Your assignment:
Of the entries below, return exactly those lines that fall between the one containing "reach for recalibration." and the one containing "localised failure on", the two end lines included.

[Records contained in a dataset]
......

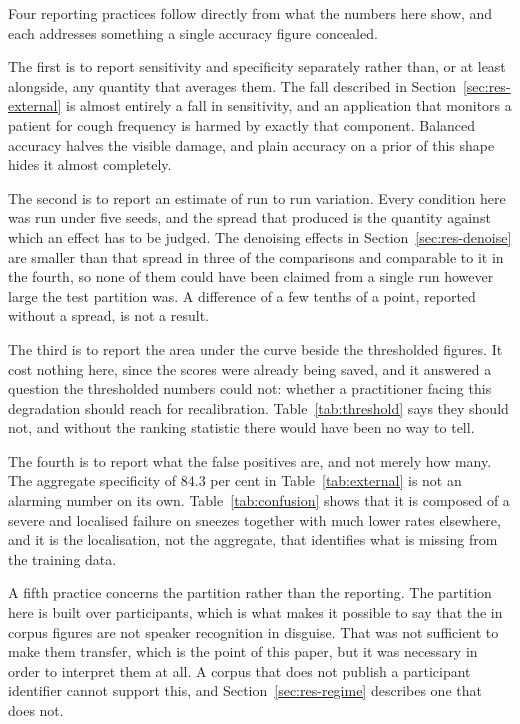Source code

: \documentclass{ieeeaccess}
\begin{document}
Four reporting practices follow directly from what the numbers here show, and each
addresses something a single accuracy figure concealed.

The first is to report sensitivity and specificity separately rather than, or at least
alongside, any quantity that averages them. The fall described in
Section~\ref{sec:res-external} is almost entirely a fall in sensitivity, and an
application that monitors a patient for cough frequency is harmed by exactly that
component. Balanced accuracy halves the visible damage, and plain accuracy on a prior of
this shape hides it almost completely.

The second is to report an estimate of run to run variation. Every condition here was run
under five seeds, and the spread that produced is the quantity against which an effect has
to be judged. The denoising effects in Section~\ref{sec:res-denoise} are smaller than that
spread in three of the comparisons and comparable to it in the fourth, so none of them
could have been claimed from a single run however large the test partition was. A
difference of a few tenths of a point, reported without a spread, is not a result.

The third is to report the area under the curve beside the thresholded figures. It cost
nothing here, since the scores were already being saved, and it answered a question the
thresholded numbers could not: whether a practitioner facing this degradation should
reach for recalibration. Table~\ref{tab:threshold} says they should not, and without the
ranking statistic there would have been no way to tell.

The fourth is to report what the false positives are, and not merely how many. The
aggregate specificity of $84.3$ per cent in Table~\ref{tab:external} is not an alarming
number on its own. Table~\ref{tab:confusion} shows that it is composed of a severe and
localised failure on sneezes together with much lower rates elsewhere, and it is the
localisation, not the aggregate, that identifies what is missing from the training data.

A fifth practice concerns the partition rather than the reporting. The partition here is
built over participants, which is what makes it possible to say that the in corpus figures
are not speaker recognition in disguise. That was not sufficient to make them transfer,
which is the point of this paper, but it was necessary in order to interpret them at all.
A corpus that does not publish a participant identifier cannot support this, and
Section~\ref{sec:res-regime} describes one that does not.
\end{document}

......

Response to the task:
reach for recalibration. Table~\ref{tab:threshold} says they should not, and without the
ranking statistic there would have been no way to tell.

The fourth is to report what the false positives are, and not merely how many. The
aggregate specificity of $84.3$ per cent in Table~\ref{tab:external} is not an alarming
number on its own. Table~\ref{tab:confusion} shows that it is composed of a severe and
localised failure on sneezes together with much lower rates elsewhere, and it is the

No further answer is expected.